One of the items he brought with him was a letter that my grandmother had written to my great-aunt in the summer of 1931 when my mother was only six months old. I have seen the letter before and it is fun to hear her tale of the little one who was so loved and enjoyed on the train, but who also had a testy little disposition on the day she was writing. It is a hard to imagine your own mother as an infant, but my grandmother told the tale so well you were transported to another time and another place. It is also hard to imagine that someone has held this letter all these eighty-two years.
Dad also brought with him a letter that I had written to him in the summer of 1981, almost exactly fifty years after the letter my grandmother wrote. This letter was not for the book. It was just a walk down memory lane. This was a letter of apology. I was nineteen years old and apparently I had been pretty angst-filled the day before. I don’t remember all of the circumstances around the writing of this letter but again it fascinated me that he still had it in his possession after all these years.
I began to think about all of the hand-written letters that I have in boxes in my garage, in my closets, and in various other places around my house. You see, I love letters. When I was a teenager I used to write letters. At one time I was writing around 35 letters a week. The way I saw it was that the more people I wrote to, the more chance I had of getting a letter back! Every day I anticipated the arrival of the mailman to the box at the end of our driveway. It was such a joy to find a hand-scrawled epistle with my name on it – no matter how short or how long. And then there were those days when I was away at college and my boyfriend from home would write. Do I even need to say how precious those letters were?
Of course, I also had a little bit of a mean streak in me as well. (Hard to believe, I know!) There were former boyfriends who, after they broke up with me or I with them, would receive a packet of the letters which they had sent to me during our time together. These would be tied up nicely with a bow and would have red ink splashed all over them. You see, I would proofread and correct all of the “love letters” they had sent and return them to their owners. I know, I know. I have asked forgiveness!

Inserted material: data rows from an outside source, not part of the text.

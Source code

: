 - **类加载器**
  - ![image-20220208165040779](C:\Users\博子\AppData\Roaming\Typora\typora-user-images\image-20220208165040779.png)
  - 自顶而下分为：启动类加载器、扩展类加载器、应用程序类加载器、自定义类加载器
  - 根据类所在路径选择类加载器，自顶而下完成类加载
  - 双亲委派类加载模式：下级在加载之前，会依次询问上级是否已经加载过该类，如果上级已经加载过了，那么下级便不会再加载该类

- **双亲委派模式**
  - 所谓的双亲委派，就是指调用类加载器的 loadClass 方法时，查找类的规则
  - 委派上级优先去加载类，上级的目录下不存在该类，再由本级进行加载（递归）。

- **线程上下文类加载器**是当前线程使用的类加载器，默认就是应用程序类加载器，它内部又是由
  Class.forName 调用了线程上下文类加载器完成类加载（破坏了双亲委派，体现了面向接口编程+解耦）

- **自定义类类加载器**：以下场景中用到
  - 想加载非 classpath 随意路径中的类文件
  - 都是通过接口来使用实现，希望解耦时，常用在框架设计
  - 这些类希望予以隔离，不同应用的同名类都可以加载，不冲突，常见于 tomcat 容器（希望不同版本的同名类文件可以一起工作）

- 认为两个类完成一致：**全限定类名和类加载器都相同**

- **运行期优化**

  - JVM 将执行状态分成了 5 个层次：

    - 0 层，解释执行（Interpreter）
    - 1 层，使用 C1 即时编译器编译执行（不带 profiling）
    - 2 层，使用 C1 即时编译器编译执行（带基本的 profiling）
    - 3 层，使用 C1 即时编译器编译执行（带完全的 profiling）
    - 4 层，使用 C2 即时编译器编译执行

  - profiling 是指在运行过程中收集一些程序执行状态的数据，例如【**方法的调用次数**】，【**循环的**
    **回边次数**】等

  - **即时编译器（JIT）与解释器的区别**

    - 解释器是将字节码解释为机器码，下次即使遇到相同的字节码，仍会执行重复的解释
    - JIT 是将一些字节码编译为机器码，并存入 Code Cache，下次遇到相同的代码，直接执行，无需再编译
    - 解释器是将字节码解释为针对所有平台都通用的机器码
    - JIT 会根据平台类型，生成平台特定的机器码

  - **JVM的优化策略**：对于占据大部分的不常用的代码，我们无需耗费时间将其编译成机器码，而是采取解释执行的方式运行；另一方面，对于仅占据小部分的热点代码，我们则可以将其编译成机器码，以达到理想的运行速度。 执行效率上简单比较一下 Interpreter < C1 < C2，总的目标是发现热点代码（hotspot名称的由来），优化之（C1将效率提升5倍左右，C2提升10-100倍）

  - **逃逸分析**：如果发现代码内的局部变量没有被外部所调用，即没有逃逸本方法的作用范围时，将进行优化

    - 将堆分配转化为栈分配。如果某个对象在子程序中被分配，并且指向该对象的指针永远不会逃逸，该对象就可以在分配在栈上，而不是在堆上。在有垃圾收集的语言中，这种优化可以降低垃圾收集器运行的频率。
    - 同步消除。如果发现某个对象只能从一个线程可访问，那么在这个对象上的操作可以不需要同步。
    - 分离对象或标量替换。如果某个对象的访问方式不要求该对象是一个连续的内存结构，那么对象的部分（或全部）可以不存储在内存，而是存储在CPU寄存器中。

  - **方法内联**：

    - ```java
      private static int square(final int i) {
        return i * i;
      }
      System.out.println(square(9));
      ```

Letters are becoming a thing of the past. I still have an aunt who writes letters to me occasionally. And a few others I know write letters when they send a card for my birthday, or at Christmas. But we have become so “technified” (yes, that’s a new word I just made up!) that I don’t know that this next generation will truly know the beauty of a hand-written letter. I admit that even I get caught up with email and facebook and texting. It is so much easier to get out a little blurb than it is to sit with a pen and paper and really “talk.” And yet, how many of us will go back after thirty years, or five years, or even five days, and look at something someone wrote to us on facebook?
I don’t keep all of the letters I have received through the years. Some are just newsy and simple and, once done, can be thrown away without much thought. But there are others which hold promises and reminders and moments and love and encouragement. To throw these away would be like throwing away a part of who I am. Perhaps you don’t have a drawer full of these letters and you think I am crazy as you read this. I hope that each of you has at least one such letter that you hold on to and read and remember.
At the risk of sounding hokey – I also want to remind you of the letter that was written for each of us. It is a letter that has stood the test of generations. It has survived fires and floods and hurricanes and wars. It has collected dust in some homes and changed the course of history in others. It has made some men weep and others dance for joy. It does what all of the good letters in my boxes do. The Bible tells us a story. It reminds us of our past. It encourages us to go and face another day. It nudges us when we are walking on a path that will lead us away from our destiny. And it tells me that I am loved beyond a shadow of a doubt. It lets me know I am not alone.
As we I approach 2013 I am convicted of two things. First – I need to spend more time reading over the letter that has been left for me by my Father. I’m sure there are things that I have missed. If I look closely I will see them. I need to remember the blood, sweat, and tears that were poured out on the pages. He was thinking of me when He wrote it – just as He was thinking of you. Secondly – I need to, again, spend time writing letters to people who are important to me. They may choose to throw them away when they are done reading; that is okay. But if I never write what is in my heart, they may never know. I am making a list of those I need to write to this year. I want to make these letters count.
I will probably not write again before Christmas so please let me wish you all the most peaceful of seasons. I pray that God will mend your broken places and fill your empty ones. I pray that the joy you have within you will bring joy to the world around you. Merry Christmas!